O grupo de saída da NeuroImage anunciou que irá abrir um repositório público próprio, e alertam a comunidade científica de que passou da hora de ser conivente com a ganância dos grandes periódicos; sob seu ponto de vista, é imperativo que institutos e pesquisadores priorizem repositórios e publicações de acesso aberto, que não cobram os olhos da cara ou tentam lucrar em cima de pesquisas financiadas com dinheiro público.

Enquanto isso, a Elsevier parece ter se adequado muito bem ao novo modelo de publicação: a editora reportou em 2022 um aumento de 10% em sua receita, atingindo a marca de US$ 3,6 bilhões; a empresa afirma ser responsável por 18% de todo o conteúdo científico indexado anualmente. Ao que parece, a preferência pelo acesso sempre será pelo artigo finalizado, ao invés da versão pré-revisão de pares, mesmo sendo gratuita, e pesquisadores aceitarão pagar caro pela indexação, apenas para serem lidos.

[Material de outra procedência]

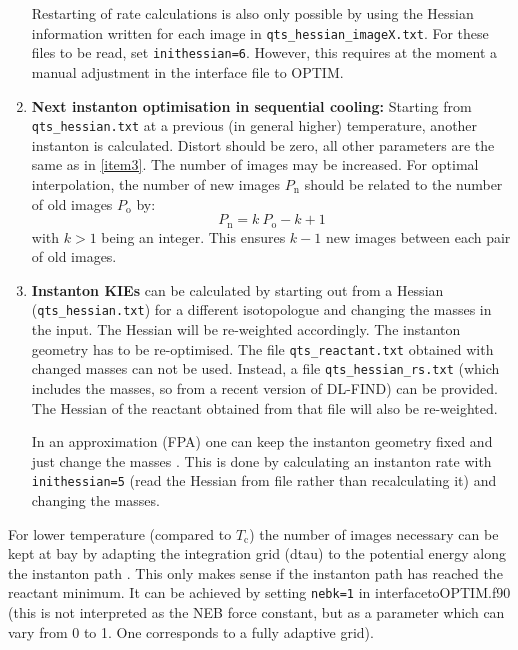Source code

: \documentclass[12pt,a4paper,dvips]{article}
\begin{document}
\begin{enumerate}
  Restarting of rate calculations is also only possible by using the
  Hessian information written for each image in
  \texttt{qts\_hessian\_imageX.txt}. For these files to be read, set
  \texttt{inithessian=6}. However, this requires at the moment a manual adjustment in the interface file to OPTIM.

\item \textbf{Next instanton optimisation in sequential cooling:} Starting from
  \texttt{qts\_hessian.txt} at a previous (in general higher) temperature,
  another instanton is calculated. Distort should be zero, all other
  parameters are the same as in \ref{item3}. The number of images may be
  increased. For optimal interpolation, the number of new images
  $P_\mathrm{n}$ should be related to the number of old images $P_\mathrm{o}$
  by:
  \begin{equation}
    P_\mathrm{n}=k\ P_\mathrm{o} - k + 1
  \end{equation}
  with $k>1$ being an integer. This ensures $k-1$ new images between each pair
  of old images.

\item \textbf{Instanton KIEs} can be calculated by starting out from a Hessian
  (\texttt{qts\_hessian.txt}) for a different isotopologue and
  changing the masses in the input. The Hessian will be re-weighted
  accordingly. The instanton geometry has to be re-optimised. The file
  \texttt{qts\_reactant.txt} obtained with
  changed masses can not be used. Instead, a file
  \texttt{qts\_hessian\_rs.txt} (which includes the masses, so from a
  recent version of DL-FIND) can be provided. The Hessian of the
  reactant obtained from that file will also be re-weighted.

  In an approximation (FPA) one can keep the instanton geometry fixed
  and just change the masses \cite{Meissner2011}. This is done by calculating an instanton
  rate with \texttt{inithessian=5} (read the Hessian from file rather
  than recalculating it) and changing the masses.
\end{enumerate}

For lower temperature (compared to $T_\mathrm{c}$) the number of
images necessary can be kept at bay by adapting the integration grid
(dtau) to the potential energy along the instanton path \cite{Rommel2011b}. This only
makes sense if the instanton path has reached the reactant minimum. It
can be achieved by setting \texttt{nebk=1} in interfacetoOPTIM.f90 (this is not interpreted as
the NEB force constant, but as a parameter which can vary from 0 to
1. One corresponds to a fully adaptive grid).
\end{document}
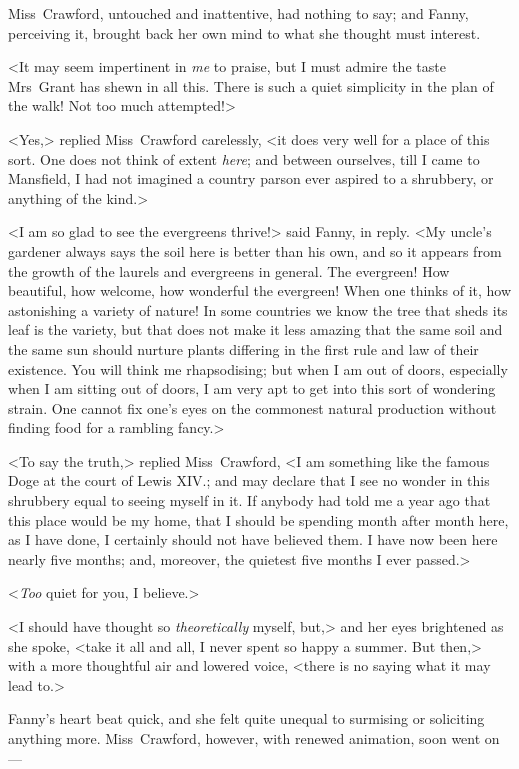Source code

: Miss~Crawford, untouched and inattentive, had nothing to say; and Fanny, perceiving it, brought back her own mind to what she thought must interest.

<It may seem impertinent in \textit{me}  to praise, but I must admire the taste Mrs~Grant has shewn in all this. There is such a quiet simplicity in the plan of the walk! Not too much attempted!>

<Yes,> replied Miss~Crawford carelessly, <it does very well for a place of this sort. One does not think of extent \textit{here}; and between ourselves, till I came to Mansfield, I had not imagined a country parson ever aspired to a shrubbery, or anything of the kind.>

<I am so glad to see the evergreens thrive!> said Fanny, in reply. <My uncle's gardener always says the soil here is better than his own, and so it appears from the growth of the laurels and evergreens in general. The evergreen! How beautiful, how welcome, how wonderful the evergreen! When one thinks of it, how astonishing a variety of nature! In some countries we know the tree that sheds its leaf is the variety, but that does not make it less amazing that the same soil and the same sun should nurture plants differing in the first rule and law of their existence. You will think me rhapsodising; but when I am out of doors, especially when I am sitting out of doors, I am very apt to get into this sort of wondering strain. One cannot fix one's eyes on the commonest natural production without finding food for a rambling fancy.>

<To say the truth,> replied Miss~Crawford, <I am something like the famous Doge at the court of Lewis XIV.; and may declare that I see no wonder in this shrubbery equal to seeing myself in it. If anybody had told me a year ago that this place would be my home, that I should be spending month after month here, as I have done, I certainly should not have believed them. I have now been here nearly five months; and, moreover, the quietest five months I ever passed.>

<\textit{Too}  quiet for you, I believe.>

<I should have thought so \textit{theoretically}  myself, but,> and her eyes brightened as she spoke, <take it all and all, I never spent so happy a summer. But then,> with a more thoughtful air and lowered voice, <there is no saying what it may lead to.>

Fanny's heart beat quick, and she felt quite unequal to surmising or soliciting anything more. Miss~Crawford, however, with renewed animation, soon went on—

Em nota, um porta-voz da Elsevier disse que a companhia "valoriza nossos (seus) editores, e estamos desapontados (com os pedidos de demissão), especialmente porque trabalhamos com eles de forma construtiva nos últimos anos". E completou, dizendo que a empresa "está comprometida em evoluir a pesquisa científica de acesso aberto", e que as taxas praticadas "estão abaixo da média do mercado em relação à qualidade (dos artigos)". Falando especificamente da cobrada pela NeuroImage, o valor "está abaixo do cobrado pelo periódico concorrente no mesmo acampo acadêmico".

Claro que US$ 3,4 mil é um valor menor que os quase US$ 10 mil por artigo que a Springer Nature anda cobrando, mas ainda não são dois tostões.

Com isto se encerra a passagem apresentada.